Have any of you been able to teach your dog to wipe his feet on a mat after coming from outside? My Aunt's English Pointer was trained to do this and he did it very well. I figured it would be a neat trick to show him considering my mom's a neat freak- his dirty paws drive her crazy!


----------



## Oaklys Dad (Dec 28, 2005)

I wish I could teach that one to the boys. Although I think most of the mud comes in on their feathers so I just keep a stack of old towels by the door for when they come inside. When warmer weather arrives I also put a dish pan of water out on the porch so I can rinse the feet.


----------



## allux00 (Mar 2, 2008)

Thats a good alternative if I can't teach him. Rusty already loves to dip his paws in his water bowl, i doubt he'd have a problem doing it in the summer!


----------



## paula bedard (Feb 5, 2008)

I am working on that right now! I say "wipe,wipe,wipe" and run each paw across the doormat. He is actually getting the hang of it!! I still put a slight hold on his foot, but he is making the back and forth motions himself. I'm thinking he'll be doing it by himself soon.
"Wipe, Wipe, Wipe"  

I still keep towels by the door for the tough stuff


----------



## Penny & Maggie's Mom (Oct 4, 2007)

I couldn't even teach my CHILDREN that. Now that they're adults, it still doesn't happen.


----------



## goldieluvr (Jul 16, 2007)

paula bedard said:


> I am working on that right now! I say "wipe,wipe,wipe" and run each paw across the doormat. He is actually getting the hang of it!! I still put a slight hold on his foot, but he is making the back and forth motions himself. I'm thinking he'll be doing it by himself soon.
> "Wipe, Wipe, Wipe"
> 
> I still keep towels by the door for the tough stuff


Aww, that's so cute! I'll have to work on that one! with two, it gets hard, Bonnie will stay when I tell her to, but Bear usually escapes me, so I put the gate up before letting them in, then wipe their paws with towels.


----------



## sharlin (Feb 26, 2007)

The wiping was easy to teach - the real problem is teaching them the difference between a dessert fork & a salad fork.


----------



## Penny & Maggie's Mom (Oct 4, 2007)

sharlin said:


> The wiping was easy to teach - the real problem is teaching them the difference between a dessert fork & a salad fork.

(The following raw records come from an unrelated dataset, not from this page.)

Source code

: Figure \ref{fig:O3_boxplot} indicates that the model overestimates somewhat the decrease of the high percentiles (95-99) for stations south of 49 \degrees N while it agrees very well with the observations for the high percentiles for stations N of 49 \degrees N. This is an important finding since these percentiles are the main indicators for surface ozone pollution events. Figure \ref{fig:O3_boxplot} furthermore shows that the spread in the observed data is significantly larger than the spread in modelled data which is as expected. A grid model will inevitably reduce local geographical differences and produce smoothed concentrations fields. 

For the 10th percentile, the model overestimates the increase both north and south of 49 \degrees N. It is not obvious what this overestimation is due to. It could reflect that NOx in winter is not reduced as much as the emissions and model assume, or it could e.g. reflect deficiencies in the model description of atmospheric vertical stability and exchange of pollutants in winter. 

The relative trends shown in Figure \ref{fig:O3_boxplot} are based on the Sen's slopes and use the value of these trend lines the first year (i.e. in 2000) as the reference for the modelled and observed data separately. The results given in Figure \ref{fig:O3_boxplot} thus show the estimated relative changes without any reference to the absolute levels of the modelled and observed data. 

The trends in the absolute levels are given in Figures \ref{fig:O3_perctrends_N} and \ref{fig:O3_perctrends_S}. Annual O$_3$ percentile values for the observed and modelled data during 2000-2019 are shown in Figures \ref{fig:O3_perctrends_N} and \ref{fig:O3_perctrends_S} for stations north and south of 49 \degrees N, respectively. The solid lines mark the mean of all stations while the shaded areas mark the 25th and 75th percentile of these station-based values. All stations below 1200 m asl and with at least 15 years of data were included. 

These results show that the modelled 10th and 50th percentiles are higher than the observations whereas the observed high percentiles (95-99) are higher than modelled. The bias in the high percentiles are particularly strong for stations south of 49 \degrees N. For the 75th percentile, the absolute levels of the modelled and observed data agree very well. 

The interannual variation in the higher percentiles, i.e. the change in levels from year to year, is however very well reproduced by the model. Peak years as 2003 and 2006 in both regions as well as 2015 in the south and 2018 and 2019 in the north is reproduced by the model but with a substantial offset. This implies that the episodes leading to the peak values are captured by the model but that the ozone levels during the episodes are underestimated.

The (human) boys never caught on to that one either. ROFL.. Seriously, when my older son ( an attorney ) joined this huge law firm ( largest in TX), they sent all the young attorneys and spouses to an etiquette seminar !!!!! To hear them tell the stories ( at the dinner table no less ), was hysterical. BTW, he and wifey have seriously impeccable table manners now. ROFL


----------



## paula bedard (Feb 5, 2008)

sharlin said:


> The wiping was easy to teach - the real problem is teaching them the difference between a dessert fork & a salad fork.

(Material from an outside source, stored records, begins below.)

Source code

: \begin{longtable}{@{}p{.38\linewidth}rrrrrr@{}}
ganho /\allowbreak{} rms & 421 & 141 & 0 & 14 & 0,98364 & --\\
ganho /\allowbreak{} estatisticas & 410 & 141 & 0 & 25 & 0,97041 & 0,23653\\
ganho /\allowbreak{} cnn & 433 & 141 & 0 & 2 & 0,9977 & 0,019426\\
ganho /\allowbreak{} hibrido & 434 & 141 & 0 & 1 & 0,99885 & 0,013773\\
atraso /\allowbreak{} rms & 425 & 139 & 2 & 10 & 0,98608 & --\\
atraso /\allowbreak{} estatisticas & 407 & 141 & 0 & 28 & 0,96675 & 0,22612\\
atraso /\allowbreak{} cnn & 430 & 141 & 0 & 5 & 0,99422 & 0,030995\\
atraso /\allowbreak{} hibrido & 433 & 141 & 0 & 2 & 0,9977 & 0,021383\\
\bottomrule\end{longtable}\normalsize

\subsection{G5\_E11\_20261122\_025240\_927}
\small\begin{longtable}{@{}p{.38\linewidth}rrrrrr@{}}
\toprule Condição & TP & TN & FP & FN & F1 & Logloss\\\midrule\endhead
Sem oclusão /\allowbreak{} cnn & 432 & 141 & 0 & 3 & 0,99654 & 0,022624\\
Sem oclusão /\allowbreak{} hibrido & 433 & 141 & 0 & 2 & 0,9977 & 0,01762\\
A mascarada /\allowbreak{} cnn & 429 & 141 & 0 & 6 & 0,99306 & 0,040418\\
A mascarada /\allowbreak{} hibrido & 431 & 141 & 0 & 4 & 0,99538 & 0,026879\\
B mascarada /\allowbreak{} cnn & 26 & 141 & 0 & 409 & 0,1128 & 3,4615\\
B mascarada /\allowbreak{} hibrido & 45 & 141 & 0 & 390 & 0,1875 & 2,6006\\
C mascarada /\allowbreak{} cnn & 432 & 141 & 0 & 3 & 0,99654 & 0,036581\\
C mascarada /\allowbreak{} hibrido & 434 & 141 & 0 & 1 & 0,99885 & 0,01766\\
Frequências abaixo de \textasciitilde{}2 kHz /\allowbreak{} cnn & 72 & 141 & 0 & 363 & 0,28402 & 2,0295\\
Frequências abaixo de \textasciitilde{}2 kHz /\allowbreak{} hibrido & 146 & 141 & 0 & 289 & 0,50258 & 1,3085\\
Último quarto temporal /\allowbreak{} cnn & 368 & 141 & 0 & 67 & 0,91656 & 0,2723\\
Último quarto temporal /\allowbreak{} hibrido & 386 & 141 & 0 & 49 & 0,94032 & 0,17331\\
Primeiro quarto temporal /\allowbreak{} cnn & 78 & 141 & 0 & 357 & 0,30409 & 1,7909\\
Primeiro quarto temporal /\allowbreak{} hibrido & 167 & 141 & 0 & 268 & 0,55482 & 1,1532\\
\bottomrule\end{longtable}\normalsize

I've decided that when Ike perfects the Wiping of the feet, I'm going to move on to Putting the lid down. I don't think I could get him to wash his hands. He is minus a thumb.


----------



## Penny & Maggie's Mom (Oct 4, 2007)

I don't even care about the wiping of the feet, but I am hoping to harness the tail wagging so I can get my dusting done.... my least favorite chore. Especially after seeing the ping-pong thread.... I just know it's possible !!!!! Of course, springer Cody will have to find another chore to work on since his tail is docked !


----------



## fostermom (Sep 6, 2007)

I only get the boys to do it. Jazzy doesn't have the hair between her toes to gather up all the mud and dirt. I let each boy in one at a time and tell them to wipe their feed. They have learned to turn in circles on the towel at the back door which gets the mud off. The initial command was "spin", but it has morphed into "wipe your feet". The only time it goes awry is if someone further into the house doesn't realize that they have muddy feet and call them. Then they track all over the house before they come back to wipe their feet! Aaarrrggghhh.


----------